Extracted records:

--------------------------------

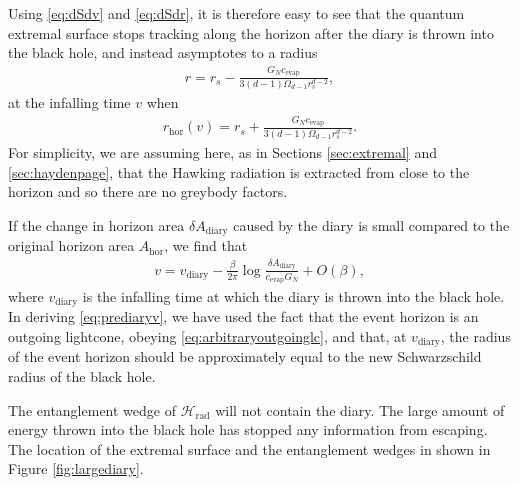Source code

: \documentclass[12pt]{article}
\begin{document}
Using \eqref{eq:dSdv} and \eqref{eq:dSdr}, it is therefore easy to see that the quantum extremal surface stops tracking along the horizon after the diary is thrown into the black hole, and instead asymptotes to a radius
\begin{align} \label{eq:prediaryr}
r = r_s - \frac{G_N c_\text{evap}}{3 (d-1) \Omega_{d-1} r_s^{d-2}},
\end{align}
at the infalling time $v$ when
\begin{align}
r_\text{hor}(v) = r_s + \frac{G_N c_\text{evap}}{3 (d-1) \Omega_{d-1} r_s^{d-2}}.
\end{align}
For simplicity, we are assuming here, as in Sections \ref{sec:extremal} and \ref{sec:haydenpage}, that the Hawking radiation is extracted from close to the horizon and so there are no greybody factors. 

If the change in horizon area $\delta A_\text{diary}$ caused by the diary is small compared to the original horizon area $A_\text{hor}$, we find that
\begin{align} \label{eq:prediaryv}
v = v_\text{diary} - \frac{\beta}{2\pi} \log \frac{\delta A_\text{diary}}{c_\text{evap} G_N} + O(\beta),
\end{align}
where $v_\text{diary}$ is the infalling time at which the diary is thrown into the black hole. In deriving \eqref{eq:prediaryv}, we have used the fact that the event horizon is an outgoing lightcone, obeying \eqref{eq:arbitraryoutgoinglc}, and that, at $v_\text{diary}$, the radius of the event horizon should be approximately equal to the new Schwarzschild radius of the black hole.

The entanglement wedge of $\mathcal{H}_\text{rad}$ will not contain the diary. The large amount of energy thrown into the black hole has stopped any information from escaping. The location of the extremal surface and the entanglement wedges in shown in Figure \ref{fig:largediary}.
\end{document}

--------------------------------

* _WHAT NEEDS TO BE DONE_
Send back the data above verbatim, leaving out its pictures.

* _EXERCISE RESULT_
Source code

: \documentclass[12pt]{article}
\begin{document}
Using \eqref{eq:dSdv} and \eqref{eq:dSdr}, it is therefore easy to see that the quantum extremal surface stops tracking along the horizon after the diary is thrown into the black hole, and instead asymptotes to a radius
\begin{align} \label{eq:prediaryr}
r = r_s - \frac{G_N c_\text{evap}}{3 (d-1) \Omega_{d-1} r_s^{d-2}},
\end{align}
at the infalling time $v$ when
\begin{align}
r_\text{hor}(v) = r_s + \frac{G_N c_\text{evap}}{3 (d-1) \Omega_{d-1} r_s^{d-2}}.
\end{align}
For simplicity, we are assuming here, as in Sections \ref{sec:extremal} and \ref{sec:haydenpage}, that the Hawking radiation is extracted from close to the horizon and so there are no greybody factors. 

If the change in horizon area $\delta A_\text{diary}$ caused by the diary is small compared to the original horizon area $A_\text{hor}$, we find that
\begin{align} \label{eq:prediaryv}
v = v_\text{diary} - \frac{\beta}{2\pi} \log \frac{\delta A_\text{diary}}{c_\text{evap} G_N} + O(\beta),
\end{align}
where $v_\text{diary}$ is the infalling time at which the diary is thrown into the black hole. In deriving \eqref{eq:prediaryv}, we have used the fact that the event horizon is an outgoing lightcone, obeying \eqref{eq:arbitraryoutgoinglc}, and that, at $v_\text{diary}$, the radius of the event horizon should be approximately equal to the new Schwarzschild radius of the black hole.

The entanglement wedge of $\mathcal{H}_\text{rad}$ will not contain the diary. The large amount of energy thrown into the black hole has stopped any information from escaping. The location of the extremal surface and the entanglement wedges in shown in Figure \ref{fig:largediary}.
\end{document}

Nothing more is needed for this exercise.